▶ What you should do
Without carrying over a single picture, write out the records below exactly.

——

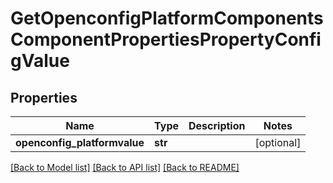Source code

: # GetOpenconfigPlatformComponentsComponentPropertiesPropertyConfigValue

## Properties
Name | Type | Description | Notes
------------ | ------------- | ------------- | -------------
**openconfig_platformvalue** | **str** |  | [optional] 

[[Back to Model list]](../README.md#documentation-for-models) [[Back to API list]](../README.md#documentation-for-api-endpoints) [[Back to README]](../README.md)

——

▶ Response to the task
Source code

: # GetOpenconfigPlatformComponentsComponentPropertiesPropertyConfigValue

## Properties
Name | Type | Description | Notes
------------ | ------------- | ------------- | -------------
**openconfig_platformvalue** | **str** |  | [optional] 

[[Back to Model list]](../README.md#documentation-for-models) [[Back to API list]](../README.md#documentation-for-api-endpoints) [[Back to README]](../README.md)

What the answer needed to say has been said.